During this time, the chair was authorized by the independent committee to engage in informal discussions with the principals of EV where it was communicated that EV would likely need to increase the offer price to be more consistent with the preliminary valuation prepared by MNB. During the course of those discussions, the chair provided EV with a summary of MNB's preliminary valuation with a view to persuading EV to raise its offer to a price within a range that the independent committee could support. After some negotiation, the chair and EV left the meeting with the understanding that if EV made an offer of 8.5 cents per Everybody Loves Languages common share, the independent committee would be likely to support such an offer, subject to the other terms and conditions of the offer being satisfactory to the independent committee. In response, on Oct. 30, 2025, EV presented an expression of interest letter to the company outlining the proposed transaction, including the purchase price of 8.5 cents per Everybody Loves Languages common share.
Based on the trading levels of the Everybody Loves Languages common shares described above as well as the other factors discussed in the circular on pages 14 and 15, including the formal valuation, the purchase price of 8.5 cents per Everybody Loves Languages common share offered by EV under the proposed transaction was determined to be a good result for shareholders by the independent committee.
On Nov. 6, 2025, the independent committee met with its legal counsel and MNB to: (i) review MNB's preliminary valuation; and (ii) to consider EV's proposed offer letter, which outlined certain terms of the proposed transaction including the purchase price of 8.5 cents per Everybody Loves Languages common share. During the presentation of the preliminary valuation, MNB described the scope of the review and analysis carried out to date and explained the approaches used to value the Everybody Loves Languages common shares, including valuation methodologies, data and projections, the qualifications, and assumptions.

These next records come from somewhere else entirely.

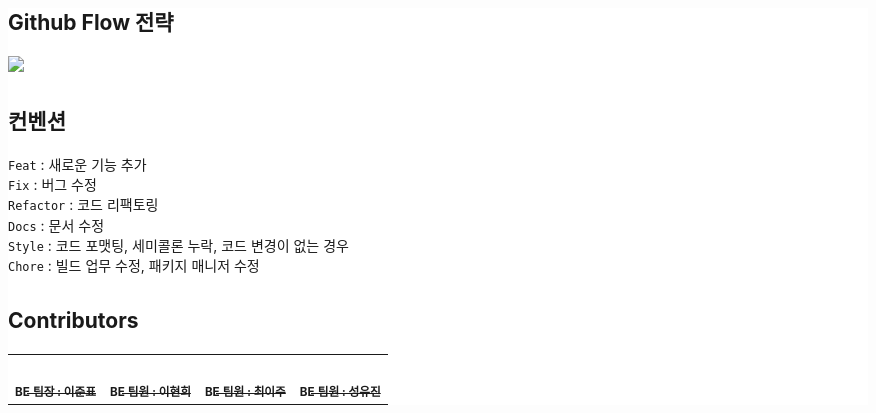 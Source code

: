 

## Github Flow 전략


<img src = "https://github.com/team-ecolink/map2zero-backend/assets/88930580/21eb8bd9-955c-47ad-b6c2-16062970ac94" />






## 컨벤션




`Feat` : 새로운 기능 추가<br>
`Fix` : 버그 수정<br>
`Refactor` : 코드 리팩토링<br>
`Docs` : 문서 수정<br>
`Style` : 코드 포맷팅, 세미콜론 누락, 코드 변경이 없는 경우<br>
`Chore` : 빌드 업무 수정, 패키지 매니저 수정<br>




## Contributors



<table>
  <tbody>
      <td align="center"><a href="https://github.com/wnsvy607"><img src="https://github.com/team-ecolink/map2zero-backend/assets/101989268/7fcd6027-2639-44ca-ba02-e4f056293e34" width="100px;" alt=""/><br /><sub><b>BE 팀장 : 이준표 </b></sub></a><br /></td>
      <td align="center"><a href="https://github.com/heegane"><img src="https://github.com/team-ecolink/map2zero-backend/assets/101989268/baefc59c-10c0-4060-a0f6-19b5015f3055" width="100px;" alt=""/><br /><sub><b>BE 팀원 : 이현희 </b></sub></a><br /></td>
      <td align="center"><a href="https://github.com/cherryiJuice"><img src="https://github.com/team-ecolink/map2zero-backend/assets/101989268/5cef55b5-18f7-4ab4-b802-c397f2c61289" width="100px;" alt=""/><br /><sub><b>BE 팀원 : 최이주</b></sub></a><br /></td>
      <td align="center"><a href="https://github.com/uuujini"><img src="https://github.com/team-ecolink/map2zero-backend/assets/101989268/bc2b5057-6f50-4696-b32e-0d2de4230124" width="100px;" alt=""/><br /><sub><b>BE 팀원 : 성유진</b></sub></a><br /></td>
  </tbody>
</table>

The independent committee engaged in extensive discussion regarding the preliminary valuation. MNB concluded that, as of the valuation date of the preliminary valuation, the fair market value of the company was in the range of $2.72-million and $3.7-million, which was estimated under two scenarios -- the renewal and the non-renewal of the PEP contract in 2028. During MNB's presentation of its valuation, the independent committee did probe MNB about the reasonableness of the projections provided based on historical performance. Even though management believes that renewal of the PEP contract beyond February, 2028, is unlikely, MNB prepared valuations for both scenarios, and the current purchase price of 8.5 cents is in the middle of that range. Although the preliminary valuation did not reflect a price per Everybody Loves Languages common share, based on 35,642,524 issued and outstanding Everybody Loves Languages common shares, the range of $2.72-million and $3.7-million reflects approximately 7.6 cents to 10.4 cents per Everybody Loves Languages common share.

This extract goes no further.